* [Assignment]: Your answer should hold only the lines from the start of the data below through the line with "[ 24%] Built target Detour", copied exactly, with pictures left out.

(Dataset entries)

--- START ---

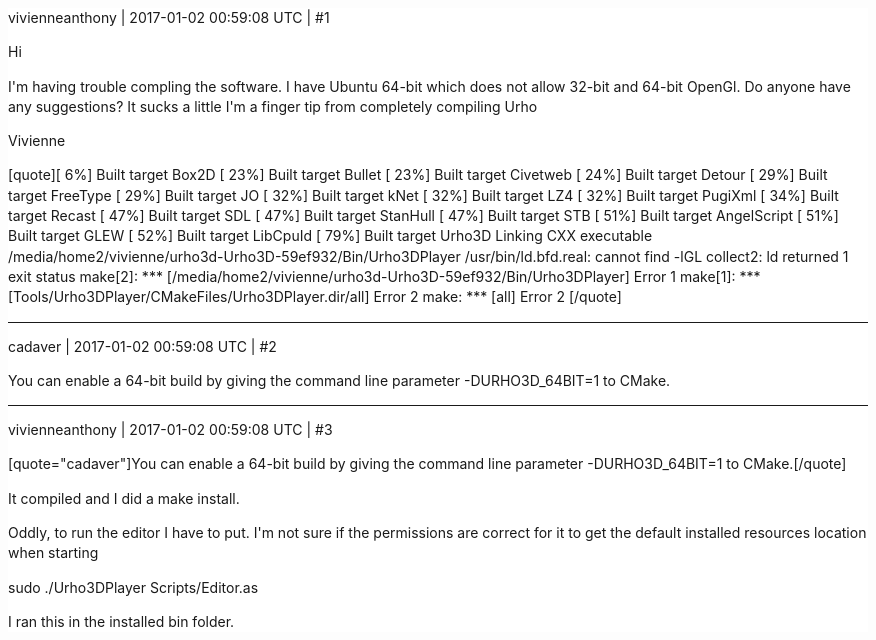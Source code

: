 vivienneanthony | 2017-01-02 00:59:08 UTC | #1

Hi

I'm having trouble compling the software. I have Ubuntu 64-bit which does not allow 32-bit and 64-bit OpenGl. Do anyone have any suggestions? It sucks a little I'm a finger tip from completely compiling Urho

Vivienne

[quote][  6%] Built target Box2D
[ 23%] Built target Bullet
[ 23%] Built target Civetweb
[ 24%] Built target Detour
[ 29%] Built target FreeType
[ 29%] Built target JO
[ 32%] Built target kNet
[ 32%] Built target LZ4
[ 32%] Built target PugiXml
[ 34%] Built target Recast
[ 47%] Built target SDL
[ 47%] Built target StanHull
[ 47%] Built target STB
[ 51%] Built target AngelScript
[ 51%] Built target GLEW
[ 52%] Built target LibCpuId
[ 79%] Built target Urho3D
Linking CXX executable /media/home2/vivienne/urho3d-Urho3D-59ef932/Bin/Urho3DPlayer
/usr/bin/ld.bfd.real: cannot find -lGL
collect2: ld returned 1 exit status
make[2]: *** [/media/home2/vivienne/urho3d-Urho3D-59ef932/Bin/Urho3DPlayer] Error 1
make[1]: *** [Tools/Urho3DPlayer/CMakeFiles/Urho3DPlayer.dir/all] Error 2
make: *** [all] Error 2
[/quote]

-------------------------

cadaver | 2017-01-02 00:59:08 UTC | #2

You can enable a 64-bit build by giving the command line parameter -DURHO3D_64BIT=1 to CMake.

-------------------------

vivienneanthony | 2017-01-02 00:59:08 UTC | #3

[quote="cadaver"]You can enable a 64-bit build by giving the command line parameter -DURHO3D_64BIT=1 to CMake.[/quote]

It compiled and I did a make install.

Oddly, to run the editor I have to put. I'm not sure if the permissions are correct for it to get the default installed resources location when starting 

sudo ./Urho3DPlayer Scripts/Editor.as

I ran this in the installed bin folder.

--- END ---

* [Exercise output]:
Source code

: vivienneanthony | 2017-01-02 00:59:08 UTC | #1

Hi

I'm having trouble compling the software. I have Ubuntu 64-bit which does not allow 32-bit and 64-bit OpenGl. Do anyone have any suggestions? It sucks a little I'm a finger tip from completely compiling Urho

Vivienne

[quote][  6%] Built target Box2D
[ 23%] Built target Bullet
[ 23%] Built target Civetweb
[ 24%] Built target Detour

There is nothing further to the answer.